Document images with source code

☆ ☆ ☆ ☆ ☆ ☆ ☆

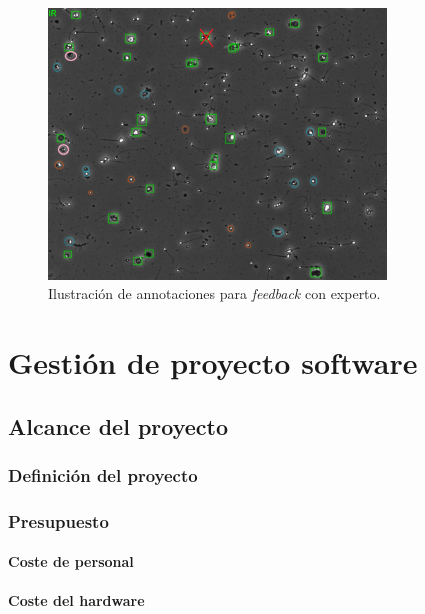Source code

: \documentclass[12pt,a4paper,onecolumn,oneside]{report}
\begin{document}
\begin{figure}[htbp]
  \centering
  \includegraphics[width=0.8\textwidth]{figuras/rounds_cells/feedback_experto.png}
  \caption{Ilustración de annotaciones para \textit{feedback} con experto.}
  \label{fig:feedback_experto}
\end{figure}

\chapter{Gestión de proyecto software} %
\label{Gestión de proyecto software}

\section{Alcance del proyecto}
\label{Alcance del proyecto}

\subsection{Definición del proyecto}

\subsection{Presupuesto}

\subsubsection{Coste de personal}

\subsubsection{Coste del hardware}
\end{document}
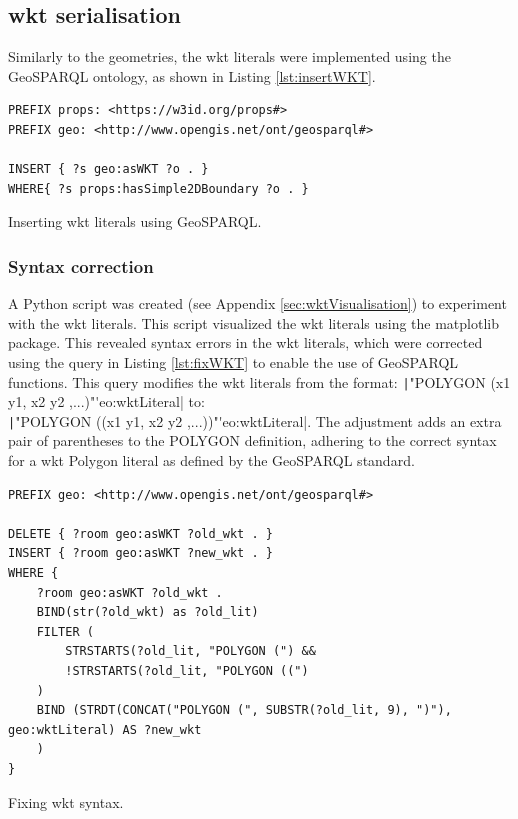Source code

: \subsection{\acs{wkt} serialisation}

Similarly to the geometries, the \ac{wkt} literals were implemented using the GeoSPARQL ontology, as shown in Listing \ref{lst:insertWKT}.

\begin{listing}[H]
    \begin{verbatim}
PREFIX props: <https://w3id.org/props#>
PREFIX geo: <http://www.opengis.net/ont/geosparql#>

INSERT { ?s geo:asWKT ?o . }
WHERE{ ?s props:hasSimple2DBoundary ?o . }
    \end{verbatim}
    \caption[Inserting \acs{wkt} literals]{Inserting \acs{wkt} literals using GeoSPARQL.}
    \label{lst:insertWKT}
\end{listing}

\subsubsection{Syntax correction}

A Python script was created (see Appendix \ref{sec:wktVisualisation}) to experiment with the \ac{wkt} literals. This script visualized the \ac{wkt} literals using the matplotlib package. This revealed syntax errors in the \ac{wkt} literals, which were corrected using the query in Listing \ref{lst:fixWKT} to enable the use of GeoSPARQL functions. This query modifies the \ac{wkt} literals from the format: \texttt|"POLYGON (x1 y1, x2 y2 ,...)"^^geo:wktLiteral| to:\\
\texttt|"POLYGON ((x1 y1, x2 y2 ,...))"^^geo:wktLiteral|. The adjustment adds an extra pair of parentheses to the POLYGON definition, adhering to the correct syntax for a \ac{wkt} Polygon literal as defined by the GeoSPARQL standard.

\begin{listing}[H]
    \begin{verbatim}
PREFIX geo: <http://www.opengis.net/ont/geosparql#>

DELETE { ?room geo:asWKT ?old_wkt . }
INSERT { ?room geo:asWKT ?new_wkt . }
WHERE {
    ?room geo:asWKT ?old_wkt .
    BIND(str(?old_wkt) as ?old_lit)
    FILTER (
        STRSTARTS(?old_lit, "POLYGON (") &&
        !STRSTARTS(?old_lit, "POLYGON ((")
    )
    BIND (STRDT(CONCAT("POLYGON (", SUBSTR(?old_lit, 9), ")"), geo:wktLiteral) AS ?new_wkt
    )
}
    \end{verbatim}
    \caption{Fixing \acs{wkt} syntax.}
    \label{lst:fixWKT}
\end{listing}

☆ ☆ ☆ ☆ ☆ ☆ ☆

- _YOUR TASK_
For each line above, output its wording exactly and leave out any picture.

- _ANSWER TO THE PROBLEM_
Source code

: \documentclass[12pt,a4paper,onecolumn,oneside]{report}
\begin{document}
\begin{figure}[htbp]
  \centering
  \includegraphics[width=0.8\textwidth]{figuras/rounds_cells/feedback_experto.png}
  \caption{Ilustración de annotaciones para \textit{feedback} con experto.}
  \label{fig:feedback_experto}
\end{figure}

\chapter{Gestión de proyecto software} %
\label{Gestión de proyecto software}

\section{Alcance del proyecto}
\label{Alcance del proyecto}

\subsection{Definición del proyecto}

\subsection{Presupuesto}

\subsubsection{Coste de personal}

\subsubsection{Coste del hardware}
\end{document}
Source code

: \subsection{\acs{wkt} serialisation}

Similarly to the geometries, the \ac{wkt} literals were implemented using the GeoSPARQL ontology, as shown in Listing \ref{lst:insertWKT}.

\begin{listing}[H]
    \begin{verbatim}
PREFIX props: <https://w3id.org/props#>
PREFIX geo: <http://www.opengis.net/ont/geosparql#>

INSERT { ?s geo:asWKT ?o . }
WHERE{ ?s props:hasSimple2DBoundary ?o . }
    \end{verbatim}
    \caption[Inserting \acs{wkt} literals]{Inserting \acs{wkt} literals using GeoSPARQL.}
    \label{lst:insertWKT}
\end{listing}

\subsubsection{Syntax correction}

A Python script was created (see Appendix \ref{sec:wktVisualisation}) to experiment with the \ac{wkt} literals. This script visualized the \ac{wkt} literals using the matplotlib package. This revealed syntax errors in the \ac{wkt} literals, which were corrected using the query in Listing \ref{lst:fixWKT} to enable the use of GeoSPARQL functions. This query modifies the \ac{wkt} literals from the format: \texttt|"POLYGON (x1 y1, x2 y2 ,...)"^^geo:wktLiteral| to:\\
\texttt|"POLYGON ((x1 y1, x2 y2 ,...))"^^geo:wktLiteral|. The adjustment adds an extra pair of parentheses to the POLYGON definition, adhering to the correct syntax for a \ac{wkt} Polygon literal as defined by the GeoSPARQL standard.

\begin{listing}[H]
    \begin{verbatim}
PREFIX geo: <http://www.opengis.net/ont/geosparql#>

DELETE { ?room geo:asWKT ?old_wkt . }
INSERT { ?room geo:asWKT ?new_wkt . }
WHERE {
    ?room geo:asWKT ?old_wkt .
    BIND(str(?old_wkt) as ?old_lit)
    FILTER (
        STRSTARTS(?old_lit, "POLYGON (") &&
        !STRSTARTS(?old_lit, "POLYGON ((")
    )
    BIND (STRDT(CONCAT("POLYGON (", SUBSTR(?old_lit, 9), ")"), geo:wktLiteral) AS ?new_wkt
    )
}
    \end{verbatim}
    \caption{Fixing \acs{wkt} syntax.}
    \label{lst:fixWKT}
\end{listing}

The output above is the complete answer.